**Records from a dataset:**

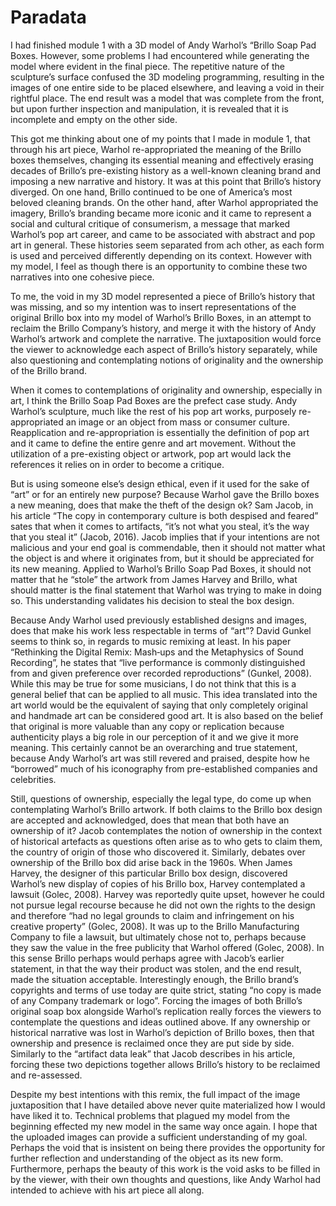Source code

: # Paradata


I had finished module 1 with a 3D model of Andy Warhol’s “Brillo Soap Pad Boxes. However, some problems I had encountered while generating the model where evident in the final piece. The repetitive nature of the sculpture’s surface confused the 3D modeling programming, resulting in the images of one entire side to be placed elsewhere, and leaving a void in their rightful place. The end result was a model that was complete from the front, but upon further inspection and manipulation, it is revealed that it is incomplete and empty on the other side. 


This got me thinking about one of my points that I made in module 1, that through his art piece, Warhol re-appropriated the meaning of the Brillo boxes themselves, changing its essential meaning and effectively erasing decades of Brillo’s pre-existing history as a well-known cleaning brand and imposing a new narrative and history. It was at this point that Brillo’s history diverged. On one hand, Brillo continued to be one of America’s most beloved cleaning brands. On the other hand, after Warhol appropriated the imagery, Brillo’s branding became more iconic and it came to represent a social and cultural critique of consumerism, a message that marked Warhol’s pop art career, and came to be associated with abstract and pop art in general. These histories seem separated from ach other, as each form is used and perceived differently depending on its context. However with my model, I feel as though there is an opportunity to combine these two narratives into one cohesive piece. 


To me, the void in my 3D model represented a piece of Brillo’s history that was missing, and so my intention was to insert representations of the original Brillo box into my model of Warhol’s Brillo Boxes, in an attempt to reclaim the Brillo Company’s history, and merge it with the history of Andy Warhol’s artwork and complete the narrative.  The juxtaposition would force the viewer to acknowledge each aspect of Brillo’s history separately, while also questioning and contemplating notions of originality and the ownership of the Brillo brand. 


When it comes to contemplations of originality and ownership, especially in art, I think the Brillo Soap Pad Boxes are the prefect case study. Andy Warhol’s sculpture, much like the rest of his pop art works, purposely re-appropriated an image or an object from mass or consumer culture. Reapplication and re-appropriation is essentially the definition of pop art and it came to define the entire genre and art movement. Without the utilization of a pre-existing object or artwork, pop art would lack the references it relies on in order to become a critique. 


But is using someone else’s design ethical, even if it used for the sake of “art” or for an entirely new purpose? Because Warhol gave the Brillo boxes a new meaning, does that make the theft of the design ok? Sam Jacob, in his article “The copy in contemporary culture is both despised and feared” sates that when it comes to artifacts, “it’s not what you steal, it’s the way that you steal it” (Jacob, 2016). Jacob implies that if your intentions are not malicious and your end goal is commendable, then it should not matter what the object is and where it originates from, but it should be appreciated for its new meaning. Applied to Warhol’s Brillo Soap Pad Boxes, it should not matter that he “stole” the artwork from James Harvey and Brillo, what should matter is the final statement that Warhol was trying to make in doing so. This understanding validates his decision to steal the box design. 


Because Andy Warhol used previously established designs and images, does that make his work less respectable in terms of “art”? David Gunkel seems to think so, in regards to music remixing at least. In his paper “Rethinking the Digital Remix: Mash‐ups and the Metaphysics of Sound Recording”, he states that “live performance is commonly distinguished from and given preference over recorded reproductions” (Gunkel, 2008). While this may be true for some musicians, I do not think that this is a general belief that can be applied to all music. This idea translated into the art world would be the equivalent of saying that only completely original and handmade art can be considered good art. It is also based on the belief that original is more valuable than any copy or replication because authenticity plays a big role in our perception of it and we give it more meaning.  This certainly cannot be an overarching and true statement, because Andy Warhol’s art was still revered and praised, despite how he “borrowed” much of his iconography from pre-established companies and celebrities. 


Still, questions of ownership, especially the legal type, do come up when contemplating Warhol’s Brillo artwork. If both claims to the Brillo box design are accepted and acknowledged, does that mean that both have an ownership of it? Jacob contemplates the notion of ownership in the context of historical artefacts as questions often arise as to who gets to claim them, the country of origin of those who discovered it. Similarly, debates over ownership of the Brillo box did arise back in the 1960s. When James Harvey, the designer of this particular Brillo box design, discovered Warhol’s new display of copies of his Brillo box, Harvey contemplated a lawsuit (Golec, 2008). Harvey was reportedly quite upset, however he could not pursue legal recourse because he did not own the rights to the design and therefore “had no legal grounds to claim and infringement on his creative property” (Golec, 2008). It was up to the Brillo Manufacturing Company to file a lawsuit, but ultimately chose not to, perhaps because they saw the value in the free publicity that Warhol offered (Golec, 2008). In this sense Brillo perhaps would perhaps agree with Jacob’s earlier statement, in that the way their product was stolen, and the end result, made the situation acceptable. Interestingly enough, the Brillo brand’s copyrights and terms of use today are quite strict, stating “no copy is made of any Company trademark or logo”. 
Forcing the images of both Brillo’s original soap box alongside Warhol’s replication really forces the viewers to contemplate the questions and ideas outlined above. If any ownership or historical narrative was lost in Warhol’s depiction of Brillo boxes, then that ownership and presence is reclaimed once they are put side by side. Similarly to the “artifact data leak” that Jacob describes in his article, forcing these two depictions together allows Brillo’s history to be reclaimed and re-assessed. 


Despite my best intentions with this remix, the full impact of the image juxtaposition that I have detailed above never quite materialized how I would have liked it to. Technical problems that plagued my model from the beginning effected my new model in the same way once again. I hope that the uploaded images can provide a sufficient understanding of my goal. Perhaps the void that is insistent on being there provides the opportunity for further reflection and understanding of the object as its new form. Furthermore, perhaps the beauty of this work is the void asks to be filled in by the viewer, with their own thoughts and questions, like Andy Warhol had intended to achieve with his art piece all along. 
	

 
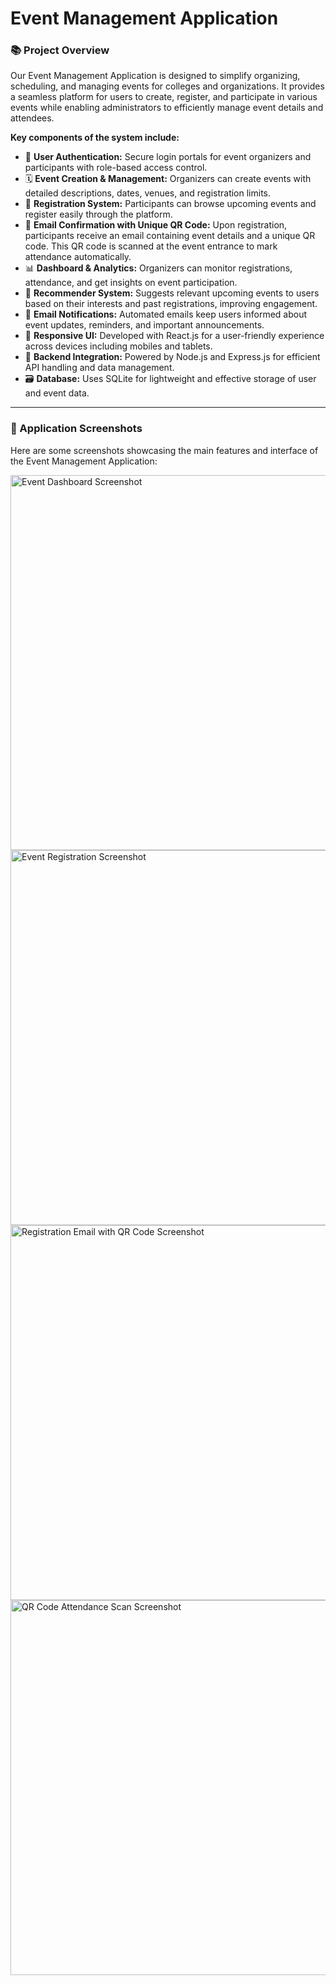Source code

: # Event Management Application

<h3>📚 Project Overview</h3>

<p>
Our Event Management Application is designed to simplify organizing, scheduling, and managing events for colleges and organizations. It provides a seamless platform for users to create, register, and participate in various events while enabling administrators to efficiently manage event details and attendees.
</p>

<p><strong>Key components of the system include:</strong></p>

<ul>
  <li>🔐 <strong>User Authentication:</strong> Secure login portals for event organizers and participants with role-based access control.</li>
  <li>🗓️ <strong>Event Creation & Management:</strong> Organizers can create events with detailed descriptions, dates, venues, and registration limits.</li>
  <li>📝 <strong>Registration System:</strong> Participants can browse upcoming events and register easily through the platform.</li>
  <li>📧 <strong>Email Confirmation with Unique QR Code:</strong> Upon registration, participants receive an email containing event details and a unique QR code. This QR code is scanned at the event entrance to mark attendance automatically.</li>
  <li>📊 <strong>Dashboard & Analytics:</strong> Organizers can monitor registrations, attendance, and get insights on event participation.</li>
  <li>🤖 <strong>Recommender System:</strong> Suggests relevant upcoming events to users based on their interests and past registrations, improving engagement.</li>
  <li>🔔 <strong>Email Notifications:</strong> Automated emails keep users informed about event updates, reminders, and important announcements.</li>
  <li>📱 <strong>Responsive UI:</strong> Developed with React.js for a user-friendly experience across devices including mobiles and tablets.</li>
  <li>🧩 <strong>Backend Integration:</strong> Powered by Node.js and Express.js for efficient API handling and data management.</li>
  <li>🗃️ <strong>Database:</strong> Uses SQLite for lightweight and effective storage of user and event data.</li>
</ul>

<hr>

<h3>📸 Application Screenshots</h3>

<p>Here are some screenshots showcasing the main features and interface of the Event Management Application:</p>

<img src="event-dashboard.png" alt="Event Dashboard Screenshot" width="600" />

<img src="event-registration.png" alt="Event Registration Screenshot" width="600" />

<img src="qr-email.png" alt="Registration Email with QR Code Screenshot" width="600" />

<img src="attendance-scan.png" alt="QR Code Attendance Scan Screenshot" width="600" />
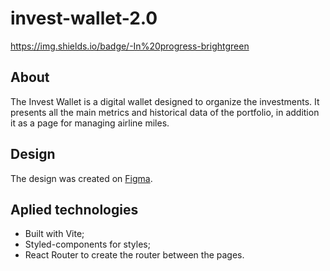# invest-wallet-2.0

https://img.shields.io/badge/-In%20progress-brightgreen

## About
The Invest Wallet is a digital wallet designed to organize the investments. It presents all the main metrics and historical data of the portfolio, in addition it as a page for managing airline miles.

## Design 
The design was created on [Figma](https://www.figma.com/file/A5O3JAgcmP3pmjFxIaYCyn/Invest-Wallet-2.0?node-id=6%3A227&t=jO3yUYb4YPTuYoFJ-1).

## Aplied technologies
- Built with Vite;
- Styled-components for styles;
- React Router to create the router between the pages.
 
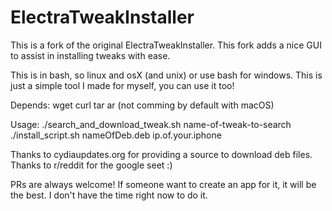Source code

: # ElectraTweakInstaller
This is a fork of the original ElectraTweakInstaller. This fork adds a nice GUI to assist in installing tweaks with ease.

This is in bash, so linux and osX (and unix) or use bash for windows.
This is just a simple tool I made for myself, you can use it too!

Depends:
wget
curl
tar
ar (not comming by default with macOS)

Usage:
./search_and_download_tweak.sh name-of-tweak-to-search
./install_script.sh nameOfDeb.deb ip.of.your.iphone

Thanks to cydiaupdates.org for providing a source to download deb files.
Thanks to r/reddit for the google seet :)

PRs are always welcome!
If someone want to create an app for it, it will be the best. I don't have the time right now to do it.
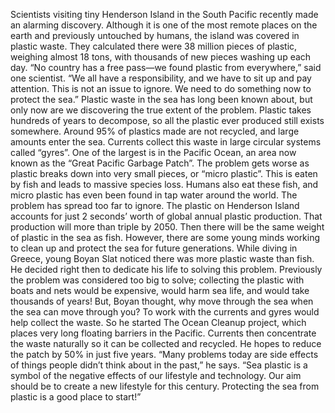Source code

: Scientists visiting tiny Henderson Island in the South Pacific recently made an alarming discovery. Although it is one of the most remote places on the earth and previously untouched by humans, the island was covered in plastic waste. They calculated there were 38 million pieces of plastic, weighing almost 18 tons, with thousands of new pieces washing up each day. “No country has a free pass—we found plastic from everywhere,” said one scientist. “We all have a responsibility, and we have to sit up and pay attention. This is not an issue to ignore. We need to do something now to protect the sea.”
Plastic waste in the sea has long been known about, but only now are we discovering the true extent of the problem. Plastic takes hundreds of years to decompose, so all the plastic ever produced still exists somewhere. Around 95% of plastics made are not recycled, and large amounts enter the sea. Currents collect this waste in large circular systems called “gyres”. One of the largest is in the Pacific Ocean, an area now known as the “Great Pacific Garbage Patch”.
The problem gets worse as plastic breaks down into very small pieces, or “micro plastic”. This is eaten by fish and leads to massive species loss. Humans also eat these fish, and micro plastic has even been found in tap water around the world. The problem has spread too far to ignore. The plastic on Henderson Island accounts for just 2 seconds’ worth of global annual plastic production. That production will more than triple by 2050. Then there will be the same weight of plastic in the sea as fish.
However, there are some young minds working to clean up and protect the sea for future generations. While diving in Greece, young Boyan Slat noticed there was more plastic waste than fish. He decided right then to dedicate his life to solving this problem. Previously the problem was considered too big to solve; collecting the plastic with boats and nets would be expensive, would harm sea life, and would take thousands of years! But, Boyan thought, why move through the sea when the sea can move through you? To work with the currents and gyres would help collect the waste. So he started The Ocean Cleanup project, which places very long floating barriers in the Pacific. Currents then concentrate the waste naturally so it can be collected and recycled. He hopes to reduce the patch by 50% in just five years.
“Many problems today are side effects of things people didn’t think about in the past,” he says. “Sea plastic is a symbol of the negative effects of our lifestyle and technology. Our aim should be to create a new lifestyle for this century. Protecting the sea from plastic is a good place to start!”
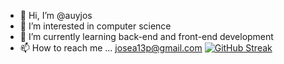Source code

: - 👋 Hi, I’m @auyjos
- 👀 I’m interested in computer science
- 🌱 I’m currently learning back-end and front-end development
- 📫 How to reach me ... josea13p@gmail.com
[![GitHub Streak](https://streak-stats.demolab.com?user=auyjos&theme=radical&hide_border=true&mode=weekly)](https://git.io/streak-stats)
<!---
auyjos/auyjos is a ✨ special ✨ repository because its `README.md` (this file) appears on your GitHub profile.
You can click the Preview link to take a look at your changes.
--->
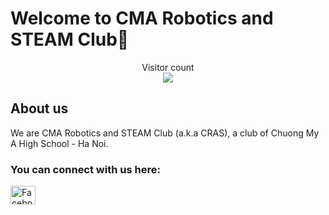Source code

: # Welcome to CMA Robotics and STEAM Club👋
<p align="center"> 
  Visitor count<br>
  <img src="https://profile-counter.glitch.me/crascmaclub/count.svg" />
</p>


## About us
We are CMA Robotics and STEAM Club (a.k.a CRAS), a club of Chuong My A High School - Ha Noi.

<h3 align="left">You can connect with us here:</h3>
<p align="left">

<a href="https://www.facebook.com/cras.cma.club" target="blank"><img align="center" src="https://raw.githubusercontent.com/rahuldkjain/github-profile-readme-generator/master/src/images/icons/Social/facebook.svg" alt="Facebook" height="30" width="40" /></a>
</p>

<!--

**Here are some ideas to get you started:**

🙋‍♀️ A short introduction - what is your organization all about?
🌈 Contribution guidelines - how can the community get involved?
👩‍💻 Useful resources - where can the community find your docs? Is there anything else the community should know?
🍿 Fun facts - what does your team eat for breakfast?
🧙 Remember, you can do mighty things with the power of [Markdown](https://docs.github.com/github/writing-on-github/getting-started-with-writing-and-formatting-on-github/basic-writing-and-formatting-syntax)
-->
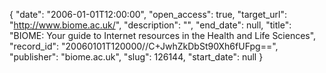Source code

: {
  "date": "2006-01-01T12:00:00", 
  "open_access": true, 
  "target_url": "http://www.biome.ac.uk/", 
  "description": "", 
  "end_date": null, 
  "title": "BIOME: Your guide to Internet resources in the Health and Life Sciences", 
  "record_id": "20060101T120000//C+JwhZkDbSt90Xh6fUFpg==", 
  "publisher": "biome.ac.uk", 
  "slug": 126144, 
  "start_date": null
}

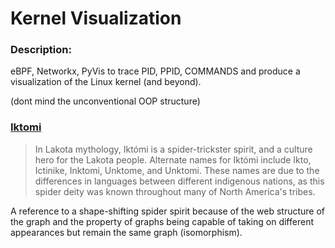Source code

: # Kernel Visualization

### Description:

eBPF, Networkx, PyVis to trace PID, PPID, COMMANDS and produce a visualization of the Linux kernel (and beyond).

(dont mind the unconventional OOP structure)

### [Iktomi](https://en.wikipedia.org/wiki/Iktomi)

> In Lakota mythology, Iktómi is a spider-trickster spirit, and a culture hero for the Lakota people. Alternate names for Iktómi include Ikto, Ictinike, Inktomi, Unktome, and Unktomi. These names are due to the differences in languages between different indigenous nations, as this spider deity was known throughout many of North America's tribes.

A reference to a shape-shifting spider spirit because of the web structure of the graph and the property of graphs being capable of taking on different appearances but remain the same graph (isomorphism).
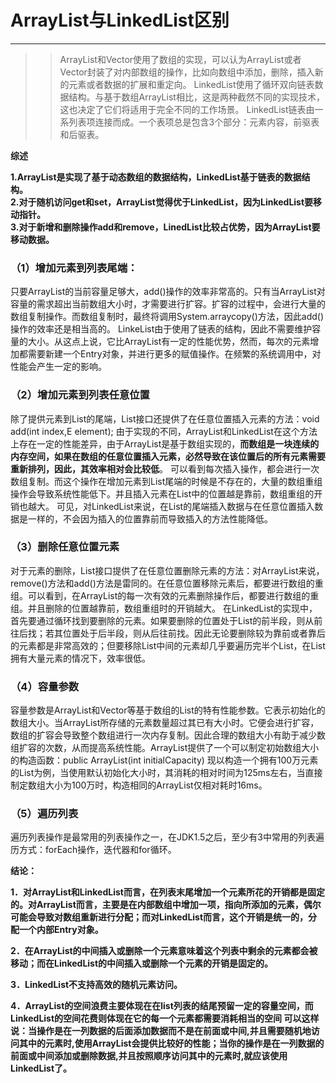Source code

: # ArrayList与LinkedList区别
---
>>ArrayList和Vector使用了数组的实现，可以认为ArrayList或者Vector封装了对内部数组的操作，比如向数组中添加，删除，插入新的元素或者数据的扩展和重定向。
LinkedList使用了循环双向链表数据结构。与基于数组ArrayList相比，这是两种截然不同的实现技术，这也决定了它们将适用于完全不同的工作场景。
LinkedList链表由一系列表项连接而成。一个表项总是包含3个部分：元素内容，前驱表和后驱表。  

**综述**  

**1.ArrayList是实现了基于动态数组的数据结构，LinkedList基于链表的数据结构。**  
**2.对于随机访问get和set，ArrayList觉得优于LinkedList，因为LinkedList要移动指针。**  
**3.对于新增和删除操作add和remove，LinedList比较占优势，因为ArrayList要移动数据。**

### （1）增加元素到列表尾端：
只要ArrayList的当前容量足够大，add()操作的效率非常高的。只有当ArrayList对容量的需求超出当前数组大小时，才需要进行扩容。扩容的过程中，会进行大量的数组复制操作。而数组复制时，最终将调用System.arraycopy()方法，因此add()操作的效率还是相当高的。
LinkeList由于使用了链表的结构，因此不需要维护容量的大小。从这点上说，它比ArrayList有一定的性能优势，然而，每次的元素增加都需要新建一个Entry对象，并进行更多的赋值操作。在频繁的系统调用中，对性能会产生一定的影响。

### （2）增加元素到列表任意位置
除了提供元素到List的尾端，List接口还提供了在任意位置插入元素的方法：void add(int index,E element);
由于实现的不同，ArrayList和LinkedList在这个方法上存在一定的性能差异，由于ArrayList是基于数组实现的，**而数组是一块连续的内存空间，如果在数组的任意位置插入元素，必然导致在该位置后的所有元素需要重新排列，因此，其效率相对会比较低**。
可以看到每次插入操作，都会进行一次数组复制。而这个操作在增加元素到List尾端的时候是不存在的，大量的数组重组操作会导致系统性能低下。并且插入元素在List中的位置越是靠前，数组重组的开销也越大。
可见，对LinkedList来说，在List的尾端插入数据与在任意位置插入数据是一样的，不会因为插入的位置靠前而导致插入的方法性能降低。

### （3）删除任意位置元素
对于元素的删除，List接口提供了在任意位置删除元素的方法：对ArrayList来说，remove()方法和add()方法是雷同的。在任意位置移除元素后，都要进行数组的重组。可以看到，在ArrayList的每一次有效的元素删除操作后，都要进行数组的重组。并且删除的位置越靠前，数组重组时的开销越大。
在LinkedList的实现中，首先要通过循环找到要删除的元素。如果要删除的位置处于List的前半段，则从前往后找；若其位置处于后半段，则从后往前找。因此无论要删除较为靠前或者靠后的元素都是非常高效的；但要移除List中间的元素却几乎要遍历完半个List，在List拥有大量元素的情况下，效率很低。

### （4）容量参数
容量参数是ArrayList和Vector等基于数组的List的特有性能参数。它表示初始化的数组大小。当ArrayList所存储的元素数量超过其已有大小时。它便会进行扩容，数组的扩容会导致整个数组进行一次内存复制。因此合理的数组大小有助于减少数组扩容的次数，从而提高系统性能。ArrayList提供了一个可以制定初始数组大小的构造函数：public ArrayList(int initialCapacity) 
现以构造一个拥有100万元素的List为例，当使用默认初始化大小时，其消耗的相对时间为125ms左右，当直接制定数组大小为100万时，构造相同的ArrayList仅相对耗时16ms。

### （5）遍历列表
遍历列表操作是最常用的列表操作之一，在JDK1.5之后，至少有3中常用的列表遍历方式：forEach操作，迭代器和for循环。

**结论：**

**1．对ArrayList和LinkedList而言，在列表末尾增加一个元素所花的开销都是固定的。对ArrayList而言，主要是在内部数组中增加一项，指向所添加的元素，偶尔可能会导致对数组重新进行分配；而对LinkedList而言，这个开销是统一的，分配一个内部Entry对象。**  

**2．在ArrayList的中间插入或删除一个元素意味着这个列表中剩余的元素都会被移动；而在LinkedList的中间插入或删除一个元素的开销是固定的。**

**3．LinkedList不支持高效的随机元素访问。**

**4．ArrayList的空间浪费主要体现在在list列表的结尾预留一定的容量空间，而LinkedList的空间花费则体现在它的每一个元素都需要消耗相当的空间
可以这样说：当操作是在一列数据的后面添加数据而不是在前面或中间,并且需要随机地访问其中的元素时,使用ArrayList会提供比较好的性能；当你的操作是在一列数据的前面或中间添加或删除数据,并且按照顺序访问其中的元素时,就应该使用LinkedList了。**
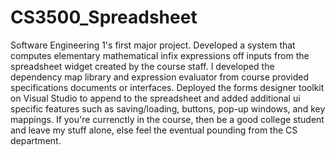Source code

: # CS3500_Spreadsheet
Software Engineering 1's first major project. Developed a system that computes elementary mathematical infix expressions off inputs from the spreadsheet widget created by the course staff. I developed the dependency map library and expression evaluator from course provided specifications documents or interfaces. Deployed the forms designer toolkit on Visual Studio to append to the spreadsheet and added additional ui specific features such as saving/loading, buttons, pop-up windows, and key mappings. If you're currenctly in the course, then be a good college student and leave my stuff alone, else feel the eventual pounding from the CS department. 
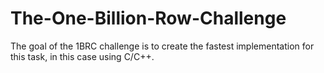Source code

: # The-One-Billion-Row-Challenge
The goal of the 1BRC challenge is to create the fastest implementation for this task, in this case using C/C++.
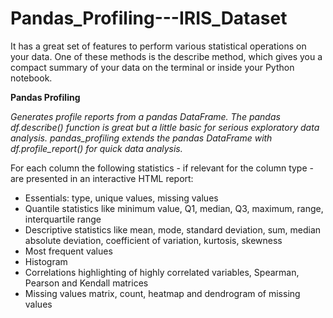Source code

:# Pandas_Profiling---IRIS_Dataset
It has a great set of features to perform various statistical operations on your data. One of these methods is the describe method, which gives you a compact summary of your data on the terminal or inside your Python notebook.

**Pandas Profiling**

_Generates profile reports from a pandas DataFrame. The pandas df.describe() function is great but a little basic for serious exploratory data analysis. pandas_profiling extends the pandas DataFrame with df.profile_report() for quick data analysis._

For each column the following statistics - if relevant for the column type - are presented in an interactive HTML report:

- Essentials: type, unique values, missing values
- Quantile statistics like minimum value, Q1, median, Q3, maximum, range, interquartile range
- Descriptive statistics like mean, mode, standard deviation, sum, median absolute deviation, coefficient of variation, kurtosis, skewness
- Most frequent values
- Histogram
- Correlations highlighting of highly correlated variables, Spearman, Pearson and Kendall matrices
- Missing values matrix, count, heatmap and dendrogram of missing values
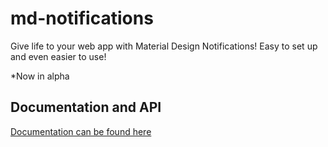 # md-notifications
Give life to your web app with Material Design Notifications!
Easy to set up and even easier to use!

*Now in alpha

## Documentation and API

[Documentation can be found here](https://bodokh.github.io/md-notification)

**What the exercise asks:** Word-for-word restatement: every line from the one with "For each column" through the final line of the data, both ends included, pictures excluded.

**Output of the task:**
For each column the following statistics - if relevant for the column type - are presented in an interactive HTML report:

- Essentials: type, unique values, missing values
- Quantile statistics like minimum value, Q1, median, Q3, maximum, range, interquartile range
- Descriptive statistics like mean, mode, standard deviation, sum, median absolute deviation, coefficient of variation, kurtosis, skewness
- Most frequent values
- Histogram
- Correlations highlighting of highly correlated variables, Spearman, Pearson and Kendall matrices
- Missing values matrix, count, heatmap and dendrogram of missing values
 # md-notifications
Give life to your web app with Material Design Notifications!
Easy to set up and even easier to use!

*Now in alpha

## Documentation and API

[Documentation can be found here](https://bodokh.github.io/md-notification)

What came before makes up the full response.